-- Opening Marker --
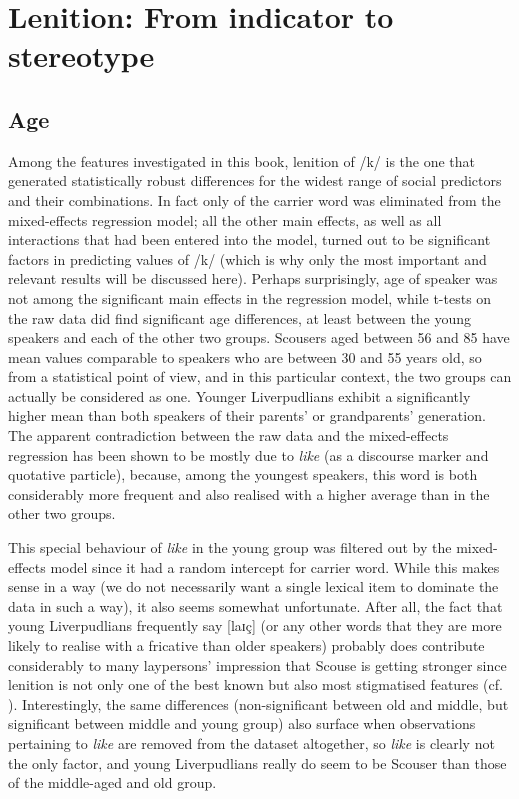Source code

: \section{Lenition: From indicator to stereotype}
\label{prod.disc.k}

\subsection{Age}
\label{prod.disc.k.age}

Among the features investigated in this book, lenition of /k/ is the one that generated statistically robust differences for the widest range of social predictors and their combinations.
In fact only  of the carrier word was eliminated from the mixed-effects regression model; all the other main effects, as well as all interactions that had been entered into the model, turned out to be significant factors in predicting  values of /k/ (which is why only the most important and relevant results will be discussed here).
Perhaps surprisingly, age of speaker was not among the significant main effects in the regression model, while t-tests on the raw data did find significant age differences, at least between the young speakers and each of the other two groups.
Scousers aged between 56 and 85 have mean  values comparable to speakers who are between 30 and 55 years old, so from a statistical point of view, and in this particular context, the two groups can actually be considered as one.
Younger Liverpudlians exhibit a significantly higher mean  than both speakers of their parents' or grandparents' generation.
The apparent contradiction between the raw data and the mixed-effects regression has been shown to be mostly due to \emph{like} (as a discourse marker and quotative particle), because, among the youngest speakers, this word is both considerably more frequent and also realised with a higher average  than in the other two groups. 

This special behaviour of \emph{like} in the young group was filtered out by the mixed-effects model since it had a random intercept for carrier word.
While this makes sense in a way (we do not necessarily want a single lexical item to dominate the data in such a way), it also seems somewhat unfortunate.
After all, the fact that young Liverpudlians frequently say [laɪç] (or any other words that they are more likely to realise with a fricative than older speakers) probably does contribute considerably to many laypersons' impression that Scouse is getting stronger since lenition is not only one of the best known but also most stigmatised features (cf. ).
Interestingly, the same differences (non-significant between old and middle, but significant between middle and young group) also surface when observations pertaining to \emph{like} are removed from the dataset altogether, so \emph{like} is clearly not the only factor, and young Liverpudlians really do seem to be Scouser than those of the middle-aged and old group.

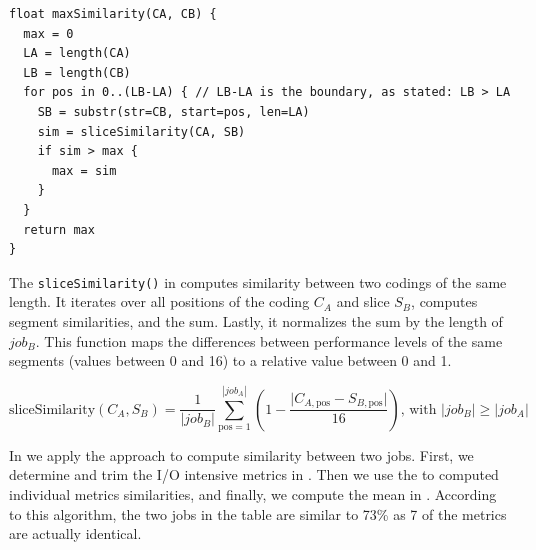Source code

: \documentclass{jhps}
\begin{document}
\begin{lstlisting}[caption={Pseudo code of the maxSimilarity() function}]
float maxSimilarity(CA, CB) {
  max = 0
  LA = length(CA)
  LB = length(CB)
  for pos in 0..(LB-LA) { // LB-LA is the boundary, as stated: LB > LA
    SB = substr(str=CB, start=pos, len=LA)
    sim = sliceSimilarity(CA, SB)
    if sim > max {
      max = sim
    }
  }
  return max
}
\end{lstlisting}

The \texttt{sliceSimilarity()} in  computes similarity between two codings of the same length.
It iterates over all positions of the coding $C_A$ and slice $S_B$, computes segment similarities, and the sum.
Lastly, it normalizes the sum by the length of $job_B$.
This function maps the differences between performance levels of the same segments (values between 0 and 16) to a relative value between 0 and 1.

\begin{equation}
	\text{sliceSimilarity}\left(C_{A},S_{B}\right) = \frac{1}{|job_B|}\sum_{\text{pos}=1}^{|job_A|} \left(1 - \frac{\vert C_{A,\text{pos}}-S_{B,\text{pos}} \vert }{16}\right)\text{, with }|job_{B}| \geq |job_{A}| \label{eq:slicesim}
\end{equation}

In  we apply the approach to compute similarity between two jobs.
First, we determine and trim the I/O intensive metrics in .
Then we use the  to computed individual metrics similarities, and finally, we compute the mean in .
According to this algorithm, the two jobs in the table are similar to 73\% as 7 of the metrics are actually identical.
\end{document}
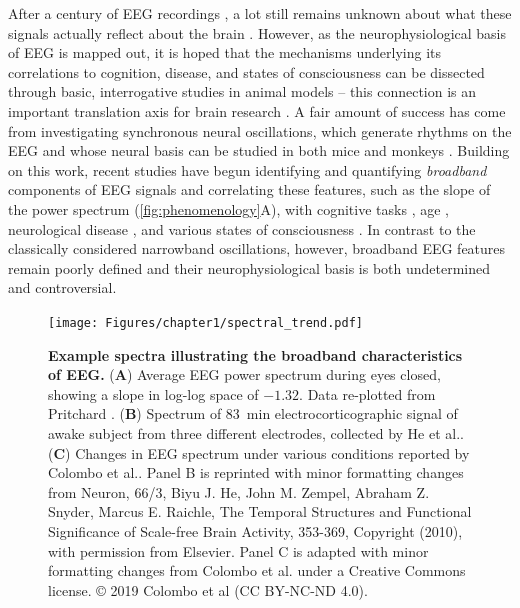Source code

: After a century of EEG recordings \cite{Berger1929}, a lot still remains unknown about what these signals actually reflect about the brain \cite{Cohen2017}. However, as the neurophysiological basis of EEG is mapped out, it is hoped that the mechanisms underlying its correlations to cognition, disease, and states of consciousness can be dissected through basic, interrogative studies in animal models -- this connection is an important translation axis for brain research \cite{da2013eeg}. A fair amount of success has come from investigating synchronous neural oscillations, which generate rhythms on the EEG and whose neural basis can be studied in both mice and monkeys \cite{Buzsaki2004}. Building on this work, recent studies have begun identifying and quantifying \textit{broadband} components of EEG signals and correlating these features, such as the slope of the power spectrum (\autoref{fig:phenomenology}A), with cognitive tasks \cite{Ouyang2020,Podvalny2015,He2010,Waschke2021}, age \cite{Voytek2015}, neurological disease \cite{Wang2022, Pertermann2019, Schaworonkow2021, OSTLUND2021100931, MOLINA2020562, Robertson2019, Roche2019}, and various states of consciousness \cite{Colombo2019, Stock2020, Lendner2020, MUTHUKUMARASWAMY2018582}. In contrast to the classically considered narrowband oscillations, however, broadband EEG features remain poorly defined and their neurophysiological basis is both undetermined and controversial. 

\begin{figure}[b!]
    \centering
    \texttt{[image: Figures/chapter1/spectral\_trend.pdf]}
    
    \caption{\textbf{Example spectra illustrating the broadband characteristics of EEG.} 
    (\textbf{A}) Average EEG power spectrum during eyes closed, showing a slope in log-log space of $-1.32$. Data re-plotted from Pritchard \cite{Pritchard1992}. (\textbf{B}) Spectrum of \qty{83}{\minute} electrocorticographic signal of awake subject from three different electrodes, collected by He et al.\cite{He2010}.  (\textbf{C}) Changes in EEG spectrum under various conditions reported by Colombo et al.\cite{Colombo2019}. Panel B is reprinted with minor formatting changes from Neuron, 66/3, Biyu J. He, John M. Zempel, Abraham Z. Snyder, Marcus E. Raichle, The Temporal Structures and Functional Significance of Scale-free Brain Activity, 353-369, Copyright (2010), with permission from Elsevier. Panel C is adapted with minor formatting changes from Colombo et al. \cite{Colombo2019} under a Creative Commons license. © 2019 Colombo et al (CC BY-NC-ND 4.0).
    } 
    \label{fig:phenomenology}
\end{figure}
-- Closing Marker --
> _WHAT YOU NEED TO DO_
Please retype every entry above exactly, leaving out any picture.

> _ANSWER FOR THIS EXERCISE_
Source code

: \section{Lenition: From indicator to stereotype}
\label{prod.disc.k}

\subsection{Age}
\label{prod.disc.k.age}

Among the features investigated in this book, lenition of /k/ is the one that generated statistically robust differences for the widest range of social predictors and their combinations.
In fact only  of the carrier word was eliminated from the mixed-effects regression model; all the other main effects, as well as all interactions that had been entered into the model, turned out to be significant factors in predicting  values of /k/ (which is why only the most important and relevant results will be discussed here).
Perhaps surprisingly, age of speaker was not among the significant main effects in the regression model, while t-tests on the raw data did find significant age differences, at least between the young speakers and each of the other two groups.
Scousers aged between 56 and 85 have mean  values comparable to speakers who are between 30 and 55 years old, so from a statistical point of view, and in this particular context, the two groups can actually be considered as one.
Younger Liverpudlians exhibit a significantly higher mean  than both speakers of their parents' or grandparents' generation.
The apparent contradiction between the raw data and the mixed-effects regression has been shown to be mostly due to \emph{like} (as a discourse marker and quotative particle), because, among the youngest speakers, this word is both considerably more frequent and also realised with a higher average  than in the other two groups. 

This special behaviour of \emph{like} in the young group was filtered out by the mixed-effects model since it had a random intercept for carrier word.
While this makes sense in a way (we do not necessarily want a single lexical item to dominate the data in such a way), it also seems somewhat unfortunate.
After all, the fact that young Liverpudlians frequently say [laɪç] (or any other words that they are more likely to realise with a fricative than older speakers) probably does contribute considerably to many laypersons' impression that Scouse is getting stronger since lenition is not only one of the best known but also most stigmatised features (cf. ).
Interestingly, the same differences (non-significant between old and middle, but significant between middle and young group) also surface when observations pertaining to \emph{like} are removed from the dataset altogether, so \emph{like} is clearly not the only factor, and young Liverpudlians really do seem to be Scouser than those of the middle-aged and old group.

Source code

: \documentclass{jhps}
\begin{document}
\begin{lstlisting}[caption={Pseudo code of the maxSimilarity() function}]
float maxSimilarity(CA, CB) {
  max = 0
  LA = length(CA)
  LB = length(CB)
  for pos in 0..(LB-LA) { // LB-LA is the boundary, as stated: LB > LA
    SB = substr(str=CB, start=pos, len=LA)
    sim = sliceSimilarity(CA, SB)
    if sim > max {
      max = sim
    }
  }
  return max
}
\end{lstlisting}

The \texttt{sliceSimilarity()} in  computes similarity between two codings of the same length.
It iterates over all positions of the coding $C_A$ and slice $S_B$, computes segment similarities, and the sum.
Lastly, it normalizes the sum by the length of $job_B$.
This function maps the differences between performance levels of the same segments (values between 0 and 16) to a relative value between 0 and 1.

\begin{equation}
	\text{sliceSimilarity}\left(C_{A},S_{B}\right) = \frac{1}{|job_B|}\sum_{\text{pos}=1}^{|job_A|} \left(1 - \frac{\vert C_{A,\text{pos}}-S_{B,\text{pos}} \vert }{16}\right)\text{, with }|job_{B}| \geq |job_{A}| \label{eq:slicesim}
\end{equation}

In  we apply the approach to compute similarity between two jobs.
First, we determine and trim the I/O intensive metrics in .
Then we use the  to computed individual metrics similarities, and finally, we compute the mean in .
According to this algorithm, the two jobs in the table are similar to 73\% as 7 of the metrics are actually identical.
\end{document}
Source code

: After a century of EEG recordings \cite{Berger1929}, a lot still remains unknown about what these signals actually reflect about the brain \cite{Cohen2017}. However, as the neurophysiological basis of EEG is mapped out, it is hoped that the mechanisms underlying its correlations to cognition, disease, and states of consciousness can be dissected through basic, interrogative studies in animal models -- this connection is an important translation axis for brain research \cite{da2013eeg}. A fair amount of success has come from investigating synchronous neural oscillations, which generate rhythms on the EEG and whose neural basis can be studied in both mice and monkeys \cite{Buzsaki2004}. Building on this work, recent studies have begun identifying and quantifying \textit{broadband} components of EEG signals and correlating these features, such as the slope of the power spectrum (\autoref{fig:phenomenology}A), with cognitive tasks \cite{Ouyang2020,Podvalny2015,He2010,Waschke2021}, age \cite{Voytek2015}, neurological disease \cite{Wang2022, Pertermann2019, Schaworonkow2021, OSTLUND2021100931, MOLINA2020562, Robertson2019, Roche2019}, and various states of consciousness \cite{Colombo2019, Stock2020, Lendner2020, MUTHUKUMARASWAMY2018582}. In contrast to the classically considered narrowband oscillations, however, broadband EEG features remain poorly defined and their neurophysiological basis is both undetermined and controversial. 

\begin{figure}[b!]
    \centering
    \texttt{[image: Figures/chapter1/spectral\_trend.pdf]}
    
    \caption{\textbf{Example spectra illustrating the broadband characteristics of EEG.} 
    (\textbf{A}) Average EEG power spectrum during eyes closed, showing a slope in log-log space of $-1.32$. Data re-plotted from Pritchard \cite{Pritchard1992}. (\textbf{B}) Spectrum of \qty{83}{\minute} electrocorticographic signal of awake subject from three different electrodes, collected by He et al.\cite{He2010}.  (\textbf{C}) Changes in EEG spectrum under various conditions reported by Colombo et al.\cite{Colombo2019}. Panel B is reprinted with minor formatting changes from Neuron, 66/3, Biyu J. He, John M. Zempel, Abraham Z. Snyder, Marcus E. Raichle, The Temporal Structures and Functional Significance of Scale-free Brain Activity, 353-369, Copyright (2010), with permission from Elsevier. Panel C is adapted with minor formatting changes from Colombo et al. \cite{Colombo2019} under a Creative Commons license. © 2019 Colombo et al (CC BY-NC-ND 4.0).
    } 
    \label{fig:phenomenology}
\end{figure}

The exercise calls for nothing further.